# 444 repower



## rennerscott (Sep 12, 2010)

engine arrrived today. intalled and wired it. fired on 3rd crank. replaced a tired K321 which is long overdue for a rebuild, next project.


----------



## Rattosh51 (Sep 10, 2008)

Nice, let's see some pics of it!!


----------



## rennerscott (Sep 12, 2010)

pics are located in pictures and albums under User CP


----------



## rennerscott (Sep 12, 2010)

Rattosh51 said:


> Nice, let's see some pics of it!!


Here are some pics of the motor installed.


----------



## Hoodoo Valley (Nov 14, 2006)

Nice install Rennerscott! Is this the original engine type or an update?


----------



## rennerscott (Sep 12, 2010)

this a briggs and stratton vangaurd repower


----------



## Hoodoo Valley (Nov 14, 2006)

Sure looks good and I bet it runs pretty nice too!


----------



## dangeroustoys56 (Jul 26, 2010)

New motor looks right at home there , almost like it came with it from the factory.
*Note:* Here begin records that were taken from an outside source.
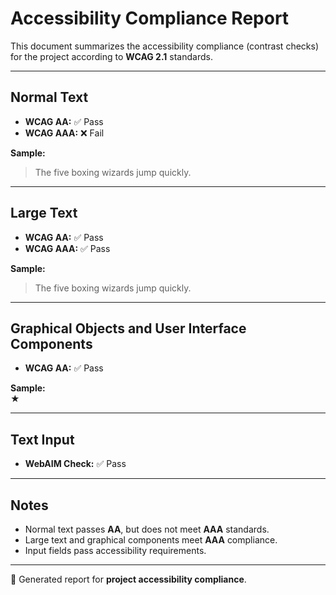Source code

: # Accessibility Compliance Report

This document summarizes the accessibility compliance (contrast checks) for the project according to **WCAG 2.1** standards.

---

## Normal Text
- **WCAG AA:** ✅ Pass  
- **WCAG AAA:** ❌ Fail  

**Sample:**  
> The five boxing wizards jump quickly.

---

## Large Text
- **WCAG AA:** ✅ Pass  
- **WCAG AAA:** ✅ Pass  

**Sample:**  
> The five boxing wizards jump quickly.

---

## Graphical Objects and User Interface Components
- **WCAG AA:** ✅ Pass  

**Sample:**  
★  

---

## Text Input
- **WebAIM Check:** ✅ Pass  

---

## Notes
- Normal text passes **AA**, but does not meet **AAA** standards.  
- Large text and graphical components meet **AAA** compliance.  
- Input fields pass accessibility requirements.  

---

📄 Generated report for **project accessibility compliance**.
Nice work.


----------



## fordgmc (May 5, 2011)

*repower*

Great looking install . Where did you purchase your repower kit ? Does the hood fit on over the engine or did you have to modify . Do you have any pics with the hood on ?
How does the vangaurd run and what do you use your tractor for?
thanks Dan


----------



## mclemmy (May 21, 2011)

Very Nice, did you have to make many mods to make it fit?


----------